(Exercise data)
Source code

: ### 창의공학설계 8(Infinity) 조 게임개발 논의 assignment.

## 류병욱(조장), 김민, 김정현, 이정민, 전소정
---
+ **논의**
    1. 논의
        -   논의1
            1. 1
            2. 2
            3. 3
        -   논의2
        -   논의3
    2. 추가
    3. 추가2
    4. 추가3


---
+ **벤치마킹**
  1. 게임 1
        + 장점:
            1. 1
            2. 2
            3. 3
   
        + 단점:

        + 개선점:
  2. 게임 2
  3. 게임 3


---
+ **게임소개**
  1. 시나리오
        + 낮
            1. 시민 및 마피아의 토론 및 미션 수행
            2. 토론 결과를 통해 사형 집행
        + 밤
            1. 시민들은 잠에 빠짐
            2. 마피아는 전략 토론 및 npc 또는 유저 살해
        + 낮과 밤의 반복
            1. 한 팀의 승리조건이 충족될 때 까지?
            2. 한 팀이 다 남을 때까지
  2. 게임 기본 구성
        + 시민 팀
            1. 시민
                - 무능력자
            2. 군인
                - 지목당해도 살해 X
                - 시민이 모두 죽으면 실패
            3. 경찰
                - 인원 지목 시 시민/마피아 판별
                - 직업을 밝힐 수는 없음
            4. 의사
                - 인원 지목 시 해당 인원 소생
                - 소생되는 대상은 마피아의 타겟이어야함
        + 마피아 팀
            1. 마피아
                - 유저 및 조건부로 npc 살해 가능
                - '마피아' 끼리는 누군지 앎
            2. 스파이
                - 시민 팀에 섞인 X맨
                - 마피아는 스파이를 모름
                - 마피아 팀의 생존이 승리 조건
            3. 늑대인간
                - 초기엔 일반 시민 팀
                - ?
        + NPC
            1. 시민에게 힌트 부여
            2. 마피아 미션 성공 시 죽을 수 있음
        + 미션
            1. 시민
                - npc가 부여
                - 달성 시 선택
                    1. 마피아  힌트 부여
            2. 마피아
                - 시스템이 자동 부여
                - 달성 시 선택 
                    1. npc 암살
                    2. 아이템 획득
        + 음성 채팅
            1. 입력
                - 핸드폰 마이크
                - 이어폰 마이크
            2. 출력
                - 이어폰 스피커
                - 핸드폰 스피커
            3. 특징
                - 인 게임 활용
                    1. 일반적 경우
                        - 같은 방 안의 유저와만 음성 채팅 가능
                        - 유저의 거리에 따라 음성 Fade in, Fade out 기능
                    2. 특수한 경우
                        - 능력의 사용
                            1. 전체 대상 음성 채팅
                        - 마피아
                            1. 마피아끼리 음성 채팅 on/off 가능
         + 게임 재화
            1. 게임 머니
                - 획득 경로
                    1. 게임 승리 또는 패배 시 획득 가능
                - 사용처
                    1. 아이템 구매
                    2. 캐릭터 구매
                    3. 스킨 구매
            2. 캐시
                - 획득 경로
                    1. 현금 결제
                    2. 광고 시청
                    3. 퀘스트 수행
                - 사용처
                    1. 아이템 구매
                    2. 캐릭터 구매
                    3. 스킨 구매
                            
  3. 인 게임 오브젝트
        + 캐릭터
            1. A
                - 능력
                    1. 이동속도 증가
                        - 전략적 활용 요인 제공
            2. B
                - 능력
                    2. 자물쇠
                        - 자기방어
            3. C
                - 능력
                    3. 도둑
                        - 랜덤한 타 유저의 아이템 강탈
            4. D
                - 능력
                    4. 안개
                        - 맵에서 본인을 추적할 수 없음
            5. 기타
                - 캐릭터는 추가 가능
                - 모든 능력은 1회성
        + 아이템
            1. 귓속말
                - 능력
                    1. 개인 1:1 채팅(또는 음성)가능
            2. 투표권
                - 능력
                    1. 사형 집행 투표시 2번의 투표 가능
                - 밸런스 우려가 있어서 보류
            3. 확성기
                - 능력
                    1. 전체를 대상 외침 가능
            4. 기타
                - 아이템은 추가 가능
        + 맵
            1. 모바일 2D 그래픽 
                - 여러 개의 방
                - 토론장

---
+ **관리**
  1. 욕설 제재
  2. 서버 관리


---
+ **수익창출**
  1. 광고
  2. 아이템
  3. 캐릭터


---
(End Exercise data)
Can you write out the lines above, from the first one through the one containing "1. 시민들은 잠에 빠짐", exactly as they appear and nothing more?

## Written solution
Source code

: ### 창의공학설계 8(Infinity) 조 게임개발 논의 assignment.

## 류병욱(조장), 김민, 김정현, 이정민, 전소정
---
+ **논의**
    1. 논의
        -   논의1
            1. 1
            2. 2
            3. 3
        -   논의2
        -   논의3
    2. 추가
    3. 추가2
    4. 추가3


---
+ **벤치마킹**
  1. 게임 1
        + 장점:
            1. 1
            2. 2
            3. 3
   
        + 단점:

        + 개선점:
  2. 게임 2
  3. 게임 3


---
+ **게임소개**
  1. 시나리오
        + 낮
            1. 시민 및 마피아의 토론 및 미션 수행
            2. 토론 결과를 통해 사형 집행
        + 밤
            1. 시민들은 잠에 빠짐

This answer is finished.